7. Standards for Data Documentation
7.1. Introducing standards for data documentation
Data documentation has several functions. It records where images, text, and other forms of digital data are from, how the data was generated and what form it is in, and describes its location and use, so that users know what information is where and which data it describes. This data is often generated and maintained on an ad hoc basis, since while it is clearly useful information it may not be clear how it will be utilized over the long-term.
It is all too easy to spend many hours of work documenting a panorama only to end up with a mass of data that makes no sense to anyone outside the project. Or, the data may not match up with the system used by the library or archive that will be distributing and preserving the panorama. To avoid this problem, academic and archival communities have developed sets of data documentation standards which are accepted and supported by large segments of these communities. If the commissioner has arranged in advance for the project to be collected and archived by a museum or library, the project staff will probably know to generate or modify documentation according to that institution's accepted standards. If not, it may seem easier to develop internal methods for tasks such as naming files and keeping track of copyright information. Unfortunately, this strategy is likely to backfire in the long run. If the project migrates to an archive five years after it has been created, important information such as the name of the photographer or permissions may have been lost, corrupted, or just never written down. Using widely accepted standards for generating and organzing data means that the data will be in a recognized and supported form.
It is infinitely easier to generate and organize this information correctly when the work is first done rather than patching it together later, so the project commissioner is strongly encouraged to teach everyone working on the project how to document and maintain the project’s data.
7.2. Domain specific data documentation standards
The Arts and Humanities Data Service's AHDS Visual Arts center in the UK distributes a guide on "Creating Digital Resources for the Visual Arts," written around 2000. It has useful advice on data documentation and domain specific data documentation standards. Domain specific documentation refers to standards that are accepted or required by certain groups (e.g., standards that are used by specific fields of study or types of research). This is outside of the parameters of this guide and is best done by the commissioner.
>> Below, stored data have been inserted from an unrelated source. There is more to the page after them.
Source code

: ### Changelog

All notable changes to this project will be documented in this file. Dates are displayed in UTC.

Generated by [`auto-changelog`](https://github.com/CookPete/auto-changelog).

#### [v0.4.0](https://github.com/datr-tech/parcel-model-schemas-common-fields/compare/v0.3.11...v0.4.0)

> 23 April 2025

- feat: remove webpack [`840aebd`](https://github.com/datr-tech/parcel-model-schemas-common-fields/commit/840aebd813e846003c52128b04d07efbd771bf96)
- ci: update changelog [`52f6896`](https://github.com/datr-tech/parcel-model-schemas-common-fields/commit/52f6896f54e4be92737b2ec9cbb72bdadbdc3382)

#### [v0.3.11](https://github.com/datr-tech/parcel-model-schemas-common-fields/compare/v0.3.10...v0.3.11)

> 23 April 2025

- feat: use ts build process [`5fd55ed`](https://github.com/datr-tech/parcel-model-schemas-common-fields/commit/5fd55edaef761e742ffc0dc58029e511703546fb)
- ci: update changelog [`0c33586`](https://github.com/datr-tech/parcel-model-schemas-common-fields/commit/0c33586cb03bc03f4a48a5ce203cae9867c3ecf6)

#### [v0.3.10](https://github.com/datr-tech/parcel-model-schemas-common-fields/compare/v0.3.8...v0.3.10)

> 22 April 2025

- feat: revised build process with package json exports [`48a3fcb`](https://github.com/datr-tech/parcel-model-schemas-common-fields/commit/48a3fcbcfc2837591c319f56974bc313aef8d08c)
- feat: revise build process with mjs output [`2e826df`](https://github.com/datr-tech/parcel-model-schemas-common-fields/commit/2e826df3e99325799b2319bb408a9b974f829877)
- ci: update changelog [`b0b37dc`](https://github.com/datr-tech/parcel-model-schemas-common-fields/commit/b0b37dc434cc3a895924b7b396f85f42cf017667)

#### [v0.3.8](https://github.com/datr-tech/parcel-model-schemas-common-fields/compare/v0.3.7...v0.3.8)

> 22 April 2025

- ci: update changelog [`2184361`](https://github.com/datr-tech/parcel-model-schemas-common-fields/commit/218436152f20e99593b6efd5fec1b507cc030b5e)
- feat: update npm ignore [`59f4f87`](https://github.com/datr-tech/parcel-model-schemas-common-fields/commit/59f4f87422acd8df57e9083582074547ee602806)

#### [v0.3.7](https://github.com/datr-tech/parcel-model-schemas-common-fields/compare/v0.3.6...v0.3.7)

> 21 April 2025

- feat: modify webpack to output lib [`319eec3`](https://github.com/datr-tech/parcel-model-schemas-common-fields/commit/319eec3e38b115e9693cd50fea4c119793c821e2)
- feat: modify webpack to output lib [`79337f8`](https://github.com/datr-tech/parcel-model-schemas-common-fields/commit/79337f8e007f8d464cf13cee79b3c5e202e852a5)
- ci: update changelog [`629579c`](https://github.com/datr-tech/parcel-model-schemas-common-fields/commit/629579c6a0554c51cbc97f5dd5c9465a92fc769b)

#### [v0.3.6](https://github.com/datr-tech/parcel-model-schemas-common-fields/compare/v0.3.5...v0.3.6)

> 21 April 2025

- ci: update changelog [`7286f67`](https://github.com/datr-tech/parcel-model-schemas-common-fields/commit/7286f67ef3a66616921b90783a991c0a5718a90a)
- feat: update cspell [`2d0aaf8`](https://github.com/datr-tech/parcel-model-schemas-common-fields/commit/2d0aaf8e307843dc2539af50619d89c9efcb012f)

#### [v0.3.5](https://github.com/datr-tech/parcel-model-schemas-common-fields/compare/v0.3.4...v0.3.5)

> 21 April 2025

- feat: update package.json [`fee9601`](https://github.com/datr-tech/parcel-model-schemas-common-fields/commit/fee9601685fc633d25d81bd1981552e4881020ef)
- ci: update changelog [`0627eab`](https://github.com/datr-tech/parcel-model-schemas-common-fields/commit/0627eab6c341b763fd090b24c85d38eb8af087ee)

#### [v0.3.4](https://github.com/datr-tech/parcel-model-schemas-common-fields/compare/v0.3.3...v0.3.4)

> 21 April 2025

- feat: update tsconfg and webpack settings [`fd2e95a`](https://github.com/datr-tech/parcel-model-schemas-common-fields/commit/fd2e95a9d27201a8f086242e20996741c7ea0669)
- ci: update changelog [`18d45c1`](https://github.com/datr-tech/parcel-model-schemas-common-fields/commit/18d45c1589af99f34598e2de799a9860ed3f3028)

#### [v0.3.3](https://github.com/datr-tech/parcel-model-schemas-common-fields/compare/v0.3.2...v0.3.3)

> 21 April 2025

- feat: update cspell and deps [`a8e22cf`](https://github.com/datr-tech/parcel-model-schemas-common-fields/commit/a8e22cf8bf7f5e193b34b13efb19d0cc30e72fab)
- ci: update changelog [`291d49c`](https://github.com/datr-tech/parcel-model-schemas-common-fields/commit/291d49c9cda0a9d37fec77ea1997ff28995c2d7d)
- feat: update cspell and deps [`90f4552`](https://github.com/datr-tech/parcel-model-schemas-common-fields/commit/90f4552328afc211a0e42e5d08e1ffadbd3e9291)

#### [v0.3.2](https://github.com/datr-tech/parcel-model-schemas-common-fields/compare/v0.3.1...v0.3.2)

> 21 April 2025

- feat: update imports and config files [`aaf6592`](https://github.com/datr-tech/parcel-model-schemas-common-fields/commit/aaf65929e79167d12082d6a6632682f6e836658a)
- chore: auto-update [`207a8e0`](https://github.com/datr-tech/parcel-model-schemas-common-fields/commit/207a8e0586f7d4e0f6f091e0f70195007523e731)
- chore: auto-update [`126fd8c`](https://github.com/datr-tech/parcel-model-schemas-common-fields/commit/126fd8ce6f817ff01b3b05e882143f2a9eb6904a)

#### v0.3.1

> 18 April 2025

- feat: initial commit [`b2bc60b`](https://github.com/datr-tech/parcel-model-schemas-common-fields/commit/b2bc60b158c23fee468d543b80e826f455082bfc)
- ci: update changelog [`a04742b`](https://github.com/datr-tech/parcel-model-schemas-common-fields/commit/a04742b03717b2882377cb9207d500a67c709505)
The AHDS Visual Arts guide suggests looking at three factors when deciding which standards to use: fitness for purpose, reputation, and existing experience. The standards used should be appropriate and relevant to the work and its use, well established and documented, and (ideally) be familiar to the project staff or whoever is handling data documentation.
7.3. Introduction to metadata
Metadata is data that describes data. In the case of photography, it includes the subject of the photo, where and when it was taken, who was the photographer, and what equipment was used. In the case of digital works in a library or archives, metadata is generated and used to control, distribute, and maintain institutional resources. This information is vital to the use and long-term survival of digital panoramas, not only because it allows them to be properly cataloged, but also because it enables the work to be preserved. Properly planned, metadata not only describes the content of the work but also how it was built and how it can be stored and (if necessary) repaired or duplicated. Metadata standards such as METS can also include rights information and contact information for the work's creators.
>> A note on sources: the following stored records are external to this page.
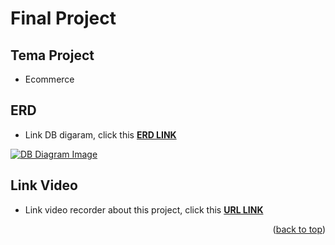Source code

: <!-- Improved compatibility of back to top link: See: https://github.com/othneildrew/Best-README-Template/pull/73 -->
<a name="readme-top"></a>

# Final Project

## Tema Project

- Ecommerce

## ERD

- Link DB digaram, click this **[ERD LINK](https://dbdiagram.io/d/ecommerce-laravel-65f047beb1f3d4062cb868d9)**

[![DB Diagram Image][erd-image]][erd-image]

## Link Video

- Link video recorder about this project, click this **[URL LINK](https://drive.google.com/file/d/1Z0h8GQkAxxsmINK_ANx6OMHBGDGvE2Z4/view?usp=sharing)**

<p align="right">(<a href="#readme-top">back to top</a>)</p>

<!-- MARKDOWN LINKS & IMAGES -->
<!-- https://www.markdownguide.org/basic-syntax/#reference-style-links -->

[erd-image]: https://ik.imagekit.io/ckb21lc9cd/Images/Ecommerce%20Laravel%20Project/ecommerce%20laravel_PuvnxkD0p.png?updatedAt=1710669479160
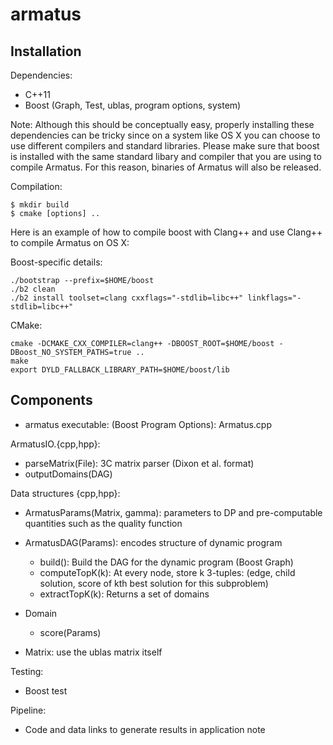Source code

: armatus
=======

Installation
------------

Dependencies:

* C++11
* Boost (Graph, Test, ublas, program options, system)

Note: Although this should be conceptually easy, properly installing these dependencies can be tricky since on a system like OS X you can choose to use different compilers and standard libraries.  Please make sure that boost is installed with the same standard libary and compiler that you are using to compile Armatus. For this reason, binaries of Armatus will also be released.

Compilation:

    $ mkdir build
    $ cmake [options] ..

Here is an example of how to compile boost with Clang++ and use Clang++ to compile Armatus on OS X:

Boost-specific details:

    ./bootstrap --prefix=$HOME/boost
    ./b2 clean
    ./b2 install toolset=clang cxxflags="-stdlib=libc++" linkflags="-stdlib=libc++"

CMake:

    cmake -DCMAKE_CXX_COMPILER=clang++ -DBOOST_ROOT=$HOME/boost -DBoost_NO_SYSTEM_PATHS=true ..
    make
    export DYLD_FALLBACK_LIBRARY_PATH=$HOME/boost/lib

Components
----------

* armatus executable: (Boost Program Options): Armatus.cpp

ArmatusIO.{cpp,hpp}:

* parseMatrix(File): 3C matrix parser (Dixon et al. format)
* outputDomains(DAG)

Data structures {cpp,hpp}:

* ArmatusParams(Matrix, gamma): parameters to DP and pre-computable quantities such as the quality function
* ArmatusDAG(Params): encodes structure of dynamic program
    * build(): Build the DAG for the dynamic program (Boost Graph)
    * computeTopK(k): At every node, store k 3-tuples: (edge, child solution, score of kth best solution for this subproblem)
    * extractTopK(k): Returns a set of domains
* Domain
    * score(Params)
    
* Matrix: use the ublas matrix itself


Testing:

* Boost test

Pipeline:

* Code and data links to generate results in application note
Depending on the project, you can store metadata in different forms. Text file formats such as HTML and XML can make metadata part of the content. Image files can store metadata in a header file or in a separate file or database. Audio visual file metadata can be stored in a separate file or database.
There are various categories and standards that are commonly used by archives and libraries, such as METS, Dublin Core, MIX, SMIL, and MARC. Note that different standards accomplish different goals and that metadata is often grouped into categories. Broadly speaking, administrative metadata tracks and manages data; descriptive metadata identifies and describes data; and structural metadata records the relationships between the data. If a panorama is going to be collected and distributed by a library or archive, the commissioner or project staff should consult a metadata expert at the library or archive to be sure that the proper information is generated and recorded. Photographers and programmers often keep this information in their heads or in their own records. In order to be sure that it is gathered accurately and in a useful form, the project staff may want to develop forms to be filled in while on-site and during post-production.
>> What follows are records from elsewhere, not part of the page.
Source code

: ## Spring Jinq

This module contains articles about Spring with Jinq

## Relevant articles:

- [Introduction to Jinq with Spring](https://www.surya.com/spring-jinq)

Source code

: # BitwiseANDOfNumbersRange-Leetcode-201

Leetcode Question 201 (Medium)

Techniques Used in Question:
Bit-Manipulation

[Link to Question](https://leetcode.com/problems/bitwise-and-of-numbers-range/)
7.4. Controlled vocabulary
A controlled vocabulary is a set of terms for defining or describing information resources, such as subject headings and index listings. It is similar to a multiple choice list, where the user can choose from a set of pre-determined phrases to describe a particular attribute. Controlled vocabularies are particularly useful for large and complex projects, since they ensure that the information will be formatted and generated consistently.
If the project is going to be collected and archived by a library or archive, the project staff may need to use specific controlled vocabularies for metadata or cataloging purposes.
7.5. Resource discovery metadata
When a user looks up a book in a library catalog, he or she is referred to as discovering a resource. Discovery metadata is information that identifies and describes a resource and its location in a physical or digital collection, such as the title, author, publication data, call number, and URL. There are several commonly used standard sets of discovery metadata, although individual collections or groups of collections may have their own discovery metadata. The Library of Congress has a page listing standards for research description, digital libraries, and resource retrieval protocols. Dublin Core, is a well-known and widely used system and probably the easiest to work with. The list of elements that it covers includes:
- Title
- Subject
- Description
- Type
- Source
- Coverage
- Creator
- Publisher
- Contributor
- Rights
- Date
- Format
- Identifier
- Language
- Audience
- Provenance
The Visual Resources Association Core 4.0 is designed for cultural heritage resources. Documentation includes descriptions of elements and examples.
This information is relevant to a panorama if the project is going to be collected and archived by a library or archive. In this case, the project staff may need to follow that institution's guidelines for generating this type of information.
7.6. Terminology resources and classification schemes
Vocabulary databases and classification schemes are standard controlled vocabularies that are used by groups of researchers in certain academic fields. The J. Paul Getty Trust Vocabulary Program offers three sets of vocabularies databases: the Art and Architecture Thesauraus, the Union List of Artist Names, and the Getty Thesaurus of Geographic Names. These are commonly used in art, art history, architecture, and so forth.
The Library of Congress subject headings are a commonly used classification scheme and are published in a multi-volume set of its subject headings.
7.7. Physical geo-referencing
Geo-referencing matches a project with a real-world physical location. It can be as simple as a map reference for the city or area where a panorama was shot or as detailed as a GPS mash-up with GoogleEarth. The tools and possible applications are constantly changing and a useful discussion is outside the scope of this guide. Web sites such as Google Maps Mania and GISuser.com may be good sources of inspiration and instruction. However, note that any geo-referencing should be documented according to commonly accepted metadata standards.